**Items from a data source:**
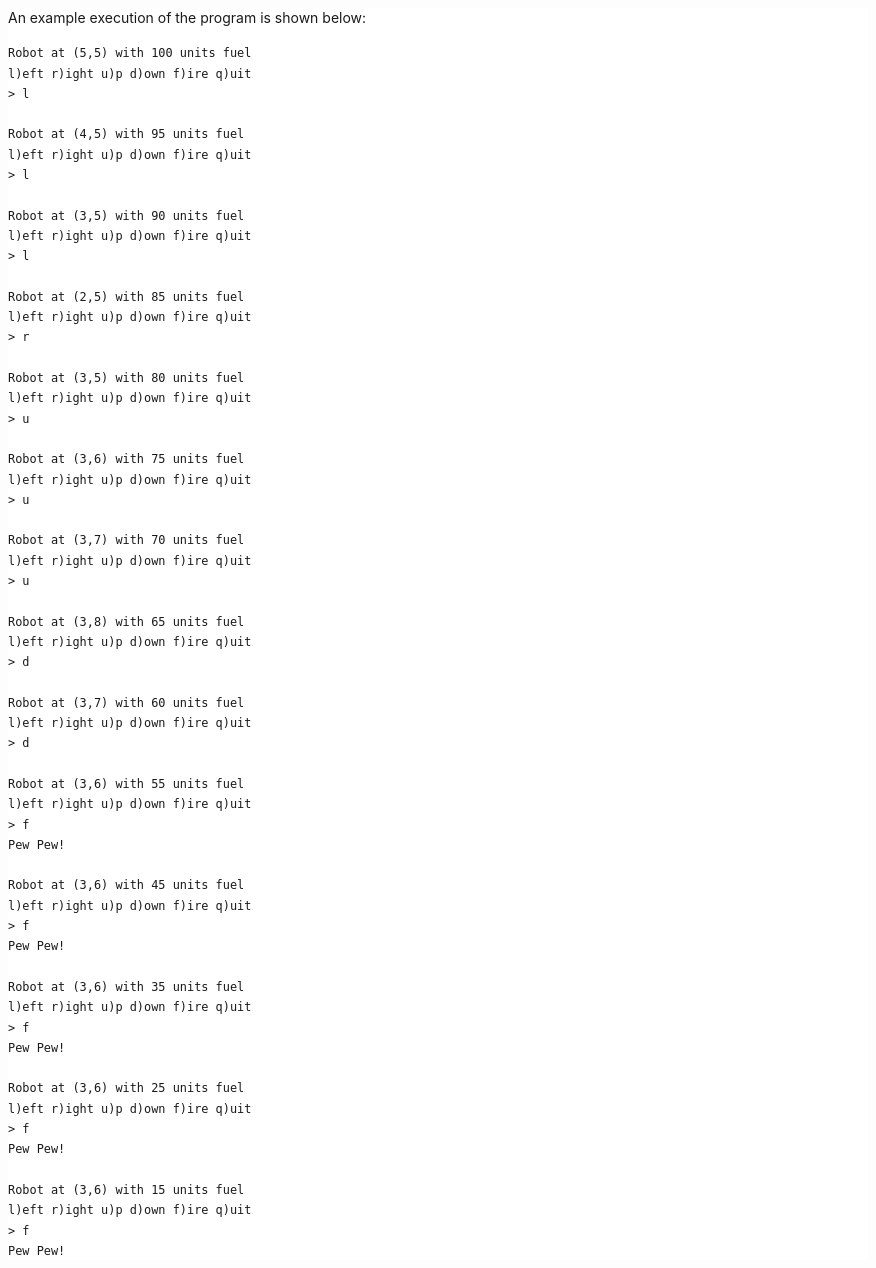 An example execution of the program is shown below:

```
Robot at (5,5) with 100 units fuel
l)eft r)ight u)p d)own f)ire q)uit
> l

Robot at (4,5) with 95 units fuel
l)eft r)ight u)p d)own f)ire q)uit
> l

Robot at (3,5) with 90 units fuel
l)eft r)ight u)p d)own f)ire q)uit
> l

Robot at (2,5) with 85 units fuel
l)eft r)ight u)p d)own f)ire q)uit
> r

Robot at (3,5) with 80 units fuel
l)eft r)ight u)p d)own f)ire q)uit
> u

Robot at (3,6) with 75 units fuel
l)eft r)ight u)p d)own f)ire q)uit
> u

Robot at (3,7) with 70 units fuel
l)eft r)ight u)p d)own f)ire q)uit
> u

Robot at (3,8) with 65 units fuel
l)eft r)ight u)p d)own f)ire q)uit
> d

Robot at (3,7) with 60 units fuel
l)eft r)ight u)p d)own f)ire q)uit
> d

Robot at (3,6) with 55 units fuel
l)eft r)ight u)p d)own f)ire q)uit
> f
Pew Pew!

Robot at (3,6) with 45 units fuel
l)eft r)ight u)p d)own f)ire q)uit
> f
Pew Pew!

Robot at (3,6) with 35 units fuel
l)eft r)ight u)p d)own f)ire q)uit
> f
Pew Pew!

Robot at (3,6) with 25 units fuel
l)eft r)ight u)p d)own f)ire q)uit
> f
Pew Pew!

Robot at (3,6) with 15 units fuel
l)eft r)ight u)p d)own f)ire q)uit
> f
Pew Pew!

```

**TASK ITEM:** Give an exact copy of the entries, excluding all pictures.

**TASK SOLUTION:**
 An example execution of the program is shown below:

```
Robot at (5,5) with 100 units fuel
l)eft r)ight u)p d)own f)ire q)uit
> l

Robot at (4,5) with 95 units fuel
l)eft r)ight u)p d)own f)ire q)uit
> l

Robot at (3,5) with 90 units fuel
l)eft r)ight u)p d)own f)ire q)uit
> l

Robot at (2,5) with 85 units fuel
l)eft r)ight u)p d)own f)ire q)uit
> r

Robot at (3,5) with 80 units fuel
l)eft r)ight u)p d)own f)ire q)uit
> u

Robot at (3,6) with 75 units fuel
l)eft r)ight u)p d)own f)ire q)uit
> u

Robot at (3,7) with 70 units fuel
l)eft r)ight u)p d)own f)ire q)uit
> u

Robot at (3,8) with 65 units fuel
l)eft r)ight u)p d)own f)ire q)uit
> d

Robot at (3,7) with 60 units fuel
l)eft r)ight u)p d)own f)ire q)uit
> d

Robot at (3,6) with 55 units fuel
l)eft r)ight u)p d)own f)ire q)uit
> f
Pew Pew!

Robot at (3,6) with 45 units fuel
l)eft r)ight u)p d)own f)ire q)uit
> f
Pew Pew!

Robot at (3,6) with 35 units fuel
l)eft r)ight u)p d)own f)ire q)uit
> f
Pew Pew!

Robot at (3,6) with 25 units fuel
l)eft r)ight u)p d)own f)ire q)uit
> f
Pew Pew!

Robot at (3,6) with 15 units fuel
l)eft r)ight u)p d)own f)ire q)uit
> f
Pew Pew!

```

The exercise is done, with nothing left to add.